**Instructions for the task:** Once the line containing "# Contact us" has been copied, stop; copy every line before it exactly, beginning with the first line of the material below.

**Provided material:**
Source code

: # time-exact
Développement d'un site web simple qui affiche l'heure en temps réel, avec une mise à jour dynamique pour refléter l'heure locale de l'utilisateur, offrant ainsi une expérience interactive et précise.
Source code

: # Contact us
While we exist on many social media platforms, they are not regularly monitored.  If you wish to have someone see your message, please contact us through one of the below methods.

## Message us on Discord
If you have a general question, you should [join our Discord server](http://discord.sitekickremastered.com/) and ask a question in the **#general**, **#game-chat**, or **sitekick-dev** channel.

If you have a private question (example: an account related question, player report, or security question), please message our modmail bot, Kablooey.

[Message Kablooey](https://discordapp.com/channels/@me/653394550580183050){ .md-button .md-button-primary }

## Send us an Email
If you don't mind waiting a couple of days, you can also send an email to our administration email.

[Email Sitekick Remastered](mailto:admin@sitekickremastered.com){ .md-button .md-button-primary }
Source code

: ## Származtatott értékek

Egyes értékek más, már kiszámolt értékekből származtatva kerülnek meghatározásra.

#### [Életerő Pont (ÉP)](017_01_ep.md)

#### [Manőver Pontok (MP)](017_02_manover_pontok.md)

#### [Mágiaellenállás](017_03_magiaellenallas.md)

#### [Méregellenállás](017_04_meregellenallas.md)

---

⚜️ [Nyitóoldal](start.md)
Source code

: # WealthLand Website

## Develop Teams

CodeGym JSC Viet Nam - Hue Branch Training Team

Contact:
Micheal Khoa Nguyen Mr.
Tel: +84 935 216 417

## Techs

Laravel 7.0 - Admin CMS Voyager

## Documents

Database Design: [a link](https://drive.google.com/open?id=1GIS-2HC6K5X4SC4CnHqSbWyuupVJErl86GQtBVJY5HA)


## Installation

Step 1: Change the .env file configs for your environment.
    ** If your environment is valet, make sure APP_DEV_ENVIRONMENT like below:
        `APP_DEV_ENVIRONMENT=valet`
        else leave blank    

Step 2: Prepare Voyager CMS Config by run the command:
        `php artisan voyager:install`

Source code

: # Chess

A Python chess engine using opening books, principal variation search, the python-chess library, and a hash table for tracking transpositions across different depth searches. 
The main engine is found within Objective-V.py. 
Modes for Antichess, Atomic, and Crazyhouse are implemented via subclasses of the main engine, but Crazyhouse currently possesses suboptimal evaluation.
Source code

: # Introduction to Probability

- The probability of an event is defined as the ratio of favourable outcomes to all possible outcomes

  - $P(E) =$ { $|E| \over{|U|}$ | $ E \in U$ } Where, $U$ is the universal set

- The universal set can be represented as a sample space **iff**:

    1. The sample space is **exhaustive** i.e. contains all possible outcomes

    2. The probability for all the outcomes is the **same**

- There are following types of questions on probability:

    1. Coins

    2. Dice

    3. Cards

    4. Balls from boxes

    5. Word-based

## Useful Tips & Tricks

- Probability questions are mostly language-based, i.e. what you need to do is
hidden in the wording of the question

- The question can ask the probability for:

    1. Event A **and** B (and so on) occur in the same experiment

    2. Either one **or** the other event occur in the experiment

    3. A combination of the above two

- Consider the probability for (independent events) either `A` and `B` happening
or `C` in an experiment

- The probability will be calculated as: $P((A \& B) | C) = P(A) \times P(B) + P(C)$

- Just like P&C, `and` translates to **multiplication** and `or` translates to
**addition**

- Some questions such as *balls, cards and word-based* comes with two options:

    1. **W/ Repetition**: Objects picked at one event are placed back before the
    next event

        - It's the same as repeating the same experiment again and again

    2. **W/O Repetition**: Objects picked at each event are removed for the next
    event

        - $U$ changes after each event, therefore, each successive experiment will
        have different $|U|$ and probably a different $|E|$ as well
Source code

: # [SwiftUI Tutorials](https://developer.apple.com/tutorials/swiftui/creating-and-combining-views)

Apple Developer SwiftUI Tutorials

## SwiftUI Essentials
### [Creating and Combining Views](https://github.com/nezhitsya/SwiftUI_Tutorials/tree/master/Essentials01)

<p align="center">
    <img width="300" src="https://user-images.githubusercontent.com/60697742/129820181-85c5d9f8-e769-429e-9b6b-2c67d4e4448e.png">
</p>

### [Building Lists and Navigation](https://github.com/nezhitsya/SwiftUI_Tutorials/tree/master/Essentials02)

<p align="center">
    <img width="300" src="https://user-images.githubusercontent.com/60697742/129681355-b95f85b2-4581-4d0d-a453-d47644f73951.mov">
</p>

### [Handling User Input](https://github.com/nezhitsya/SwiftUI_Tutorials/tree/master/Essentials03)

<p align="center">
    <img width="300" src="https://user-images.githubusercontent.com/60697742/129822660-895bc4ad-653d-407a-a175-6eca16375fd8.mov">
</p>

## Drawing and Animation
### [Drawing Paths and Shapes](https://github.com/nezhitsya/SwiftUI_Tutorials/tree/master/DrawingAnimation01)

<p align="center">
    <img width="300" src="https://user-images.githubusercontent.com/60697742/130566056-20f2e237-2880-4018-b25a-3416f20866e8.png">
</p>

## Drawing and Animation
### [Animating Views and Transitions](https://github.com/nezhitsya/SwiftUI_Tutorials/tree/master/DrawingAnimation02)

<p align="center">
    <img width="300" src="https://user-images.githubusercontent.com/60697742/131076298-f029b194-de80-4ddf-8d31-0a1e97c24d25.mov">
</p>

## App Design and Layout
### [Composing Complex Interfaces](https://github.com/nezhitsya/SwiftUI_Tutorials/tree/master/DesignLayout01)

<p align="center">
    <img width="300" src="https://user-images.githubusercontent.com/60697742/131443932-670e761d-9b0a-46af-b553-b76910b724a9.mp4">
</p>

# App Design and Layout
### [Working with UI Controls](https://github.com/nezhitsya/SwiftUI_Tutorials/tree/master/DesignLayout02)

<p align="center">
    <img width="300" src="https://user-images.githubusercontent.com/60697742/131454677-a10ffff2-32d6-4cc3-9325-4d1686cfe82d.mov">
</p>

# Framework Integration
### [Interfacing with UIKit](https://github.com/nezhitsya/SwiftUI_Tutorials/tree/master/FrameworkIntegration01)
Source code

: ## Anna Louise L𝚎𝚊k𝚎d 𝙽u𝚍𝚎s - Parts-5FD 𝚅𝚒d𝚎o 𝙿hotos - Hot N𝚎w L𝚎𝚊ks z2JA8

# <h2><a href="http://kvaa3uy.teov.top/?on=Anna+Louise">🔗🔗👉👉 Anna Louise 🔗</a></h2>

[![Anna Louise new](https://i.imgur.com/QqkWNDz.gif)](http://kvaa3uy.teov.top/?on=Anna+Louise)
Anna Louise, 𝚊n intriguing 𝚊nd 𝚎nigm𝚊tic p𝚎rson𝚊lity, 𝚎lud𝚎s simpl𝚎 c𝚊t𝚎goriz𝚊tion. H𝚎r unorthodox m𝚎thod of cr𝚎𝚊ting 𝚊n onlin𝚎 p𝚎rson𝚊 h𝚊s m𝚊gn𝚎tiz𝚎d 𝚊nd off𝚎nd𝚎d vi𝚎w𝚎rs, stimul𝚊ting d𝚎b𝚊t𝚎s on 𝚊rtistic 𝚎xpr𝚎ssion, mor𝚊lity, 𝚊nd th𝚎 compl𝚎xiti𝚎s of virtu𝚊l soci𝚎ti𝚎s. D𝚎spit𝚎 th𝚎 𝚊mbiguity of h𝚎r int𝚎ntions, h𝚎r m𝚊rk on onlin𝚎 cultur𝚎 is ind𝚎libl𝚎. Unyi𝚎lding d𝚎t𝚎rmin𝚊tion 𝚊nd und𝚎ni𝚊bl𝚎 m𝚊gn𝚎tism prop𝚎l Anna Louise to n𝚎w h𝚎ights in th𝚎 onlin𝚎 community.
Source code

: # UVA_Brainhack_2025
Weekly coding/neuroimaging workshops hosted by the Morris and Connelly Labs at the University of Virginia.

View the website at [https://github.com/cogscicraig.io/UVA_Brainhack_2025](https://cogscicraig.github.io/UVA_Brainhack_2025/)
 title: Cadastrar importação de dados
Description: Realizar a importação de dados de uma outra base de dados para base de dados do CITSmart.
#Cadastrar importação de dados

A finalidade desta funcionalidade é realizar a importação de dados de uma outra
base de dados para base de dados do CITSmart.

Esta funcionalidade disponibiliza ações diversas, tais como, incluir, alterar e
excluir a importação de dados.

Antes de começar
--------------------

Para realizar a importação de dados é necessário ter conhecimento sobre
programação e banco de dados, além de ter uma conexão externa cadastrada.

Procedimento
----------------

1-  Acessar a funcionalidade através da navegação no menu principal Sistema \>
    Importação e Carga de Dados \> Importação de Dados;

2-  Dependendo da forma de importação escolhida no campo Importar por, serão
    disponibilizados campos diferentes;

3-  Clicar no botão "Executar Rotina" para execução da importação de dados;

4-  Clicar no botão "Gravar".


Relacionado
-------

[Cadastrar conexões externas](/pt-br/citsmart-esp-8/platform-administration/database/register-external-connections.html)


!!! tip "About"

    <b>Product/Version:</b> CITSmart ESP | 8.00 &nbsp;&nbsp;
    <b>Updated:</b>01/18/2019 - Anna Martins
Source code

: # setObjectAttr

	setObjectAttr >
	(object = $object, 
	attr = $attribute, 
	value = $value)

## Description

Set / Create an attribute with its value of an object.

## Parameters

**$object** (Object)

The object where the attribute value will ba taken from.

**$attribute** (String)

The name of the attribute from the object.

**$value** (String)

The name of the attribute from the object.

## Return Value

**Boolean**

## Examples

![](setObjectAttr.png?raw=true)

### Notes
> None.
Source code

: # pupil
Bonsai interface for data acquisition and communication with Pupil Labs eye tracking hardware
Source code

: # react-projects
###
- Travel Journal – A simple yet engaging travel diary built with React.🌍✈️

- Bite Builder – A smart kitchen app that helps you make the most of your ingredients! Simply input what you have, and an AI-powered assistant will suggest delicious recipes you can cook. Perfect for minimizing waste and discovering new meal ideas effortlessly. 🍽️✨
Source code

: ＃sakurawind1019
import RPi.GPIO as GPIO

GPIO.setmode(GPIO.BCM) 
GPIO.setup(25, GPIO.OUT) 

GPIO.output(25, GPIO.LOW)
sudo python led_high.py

**Problem solution:**
Source code

: # time-exact
Développement d'un site web simple qui affiche l'heure en temps réel, avec une mise à jour dynamique pour refléter l'heure locale de l'utilisateur, offrant ainsi une expérience interactive et précise.
Source code

: # Contact us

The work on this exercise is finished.